┌─ RAW DATA

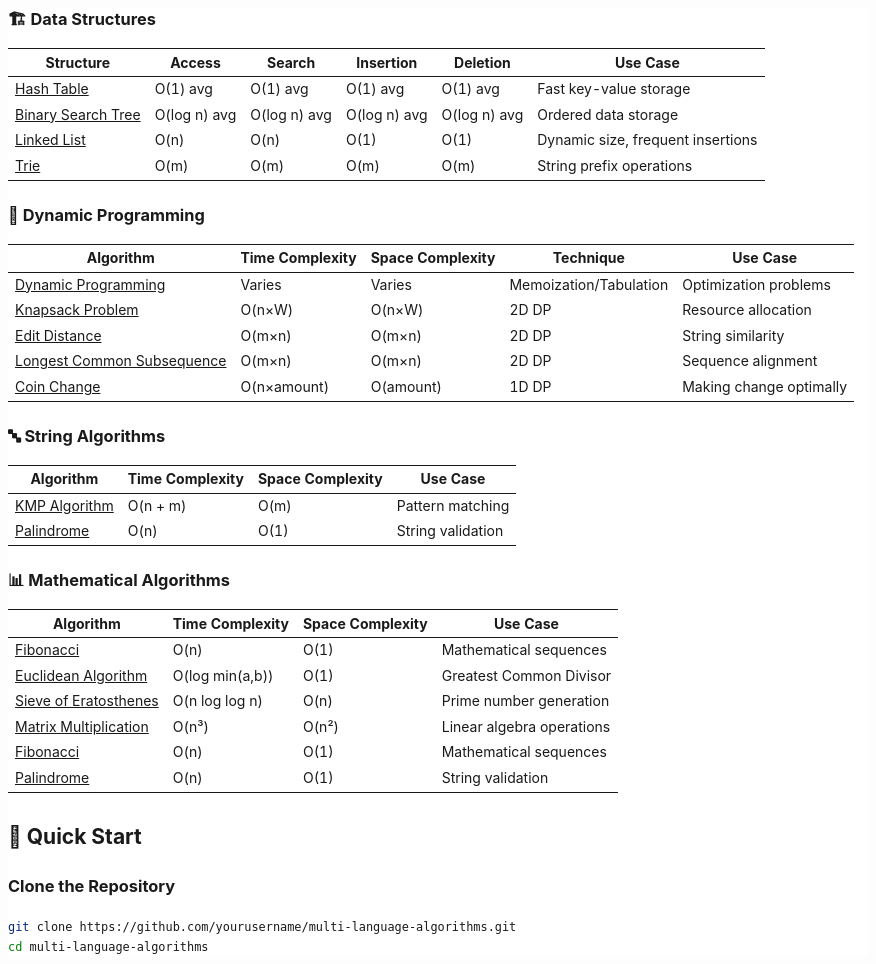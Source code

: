 ### 🏗️ **Data Structures**
| Structure | Access | Search | Insertion | Deletion | Use Case |
|-----------|--------|--------|-----------|----------|----------|
| [Hash Table](./hash-table/) | O(1) avg | O(1) avg | O(1) avg | O(1) avg | Fast key-value storage |
| [Binary Search Tree](./binary-search-tree/) | O(log n) avg | O(log n) avg | O(log n) avg | O(log n) avg | Ordered data storage |
| [Linked List](./linked-list/) | O(n) | O(n) | O(1) | O(1) | Dynamic size, frequent insertions |
| [Trie](./trie/) | O(m) | O(m) | O(m) | O(m) | String prefix operations |

### 🧮 **Dynamic Programming**
| Algorithm | Time Complexity | Space Complexity | Technique | Use Case |
|-----------|----------------|------------------|-----------|----------|
| [Dynamic Programming](./dynamic-programming/) | Varies | Varies | Memoization/Tabulation | Optimization problems |
| [Knapsack Problem](./knapsack-problem/) | O(n×W) | O(n×W) | 2D DP | Resource allocation |
| [Edit Distance](./edit-distance/) | O(m×n) | O(m×n) | 2D DP | String similarity |
| [Longest Common Subsequence](./longest-common-subsequence/) | O(m×n) | O(m×n) | 2D DP | Sequence alignment |
| [Coin Change](./coin-change/) | O(n×amount) | O(amount) | 1D DP | Making change optimally |

### 🔤 **String Algorithms**
| Algorithm | Time Complexity | Space Complexity | Use Case |
|-----------|----------------|------------------|----------|
| [KMP Algorithm](./kmp-algorithm/) | O(n + m) | O(m) | Pattern matching |
| [Palindrome](./palindrome/) | O(n) | O(1) | String validation |

### 📊 **Mathematical Algorithms**
| Algorithm | Time Complexity | Space Complexity | Use Case |
|-----------|----------------|------------------|----------|
| [Fibonacci](./fibonacci/) | O(n) | O(1) | Mathematical sequences |
| [Euclidean Algorithm](./euclidean-algorithm/) | O(log min(a,b)) | O(1) | Greatest Common Divisor |
| [Sieve of Eratosthenes](./sieve-of-eratosthenes/) | O(n log log n) | O(n) | Prime number generation |
| [Matrix Multiplication](./matrix-multiplication/) | O(n³) | O(n²) | Linear algebra operations |
| [Fibonacci](./fibonacci/) | O(n) | O(1) | Mathematical sequences |
| [Palindrome](./palindrome/) | O(n) | O(1) | String validation |

## 🚀 Quick Start

### Clone the Repository
```bash
git clone https://github.com/yourusername/multi-language-algorithms.git
cd multi-language-algorithms
```
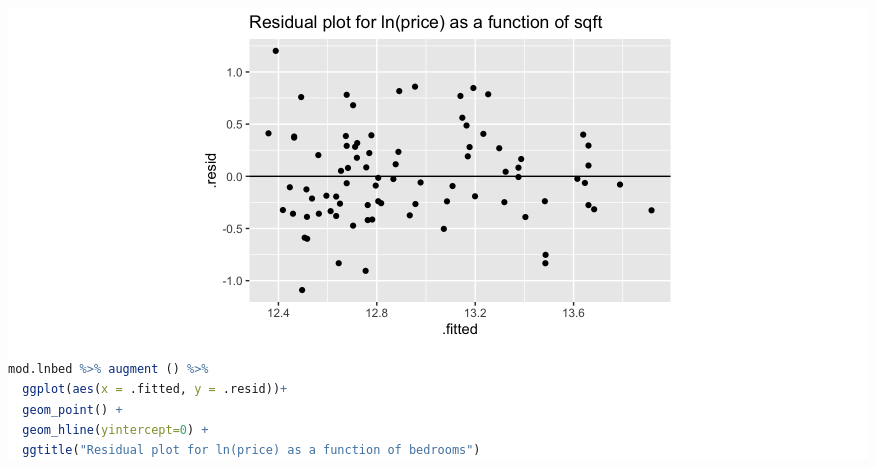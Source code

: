 <img src="05-CorReg_files/figure-html/unnamed-chunk-19-1.png" width="480" style="display: block; margin: auto;" />

```r
mod.lnbed %>% augment () %>%
  ggplot(aes(x = .fitted, y = .resid))+ 
  geom_point() + 
  geom_hline(yintercept=0) +
  ggtitle("Residual plot for ln(price) as a function of bedrooms")
```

└─

■ ASSIGNED TASK
Where the word "operations" appears in a line of the entries above, count that line; give only the number.

■ ANSWER
2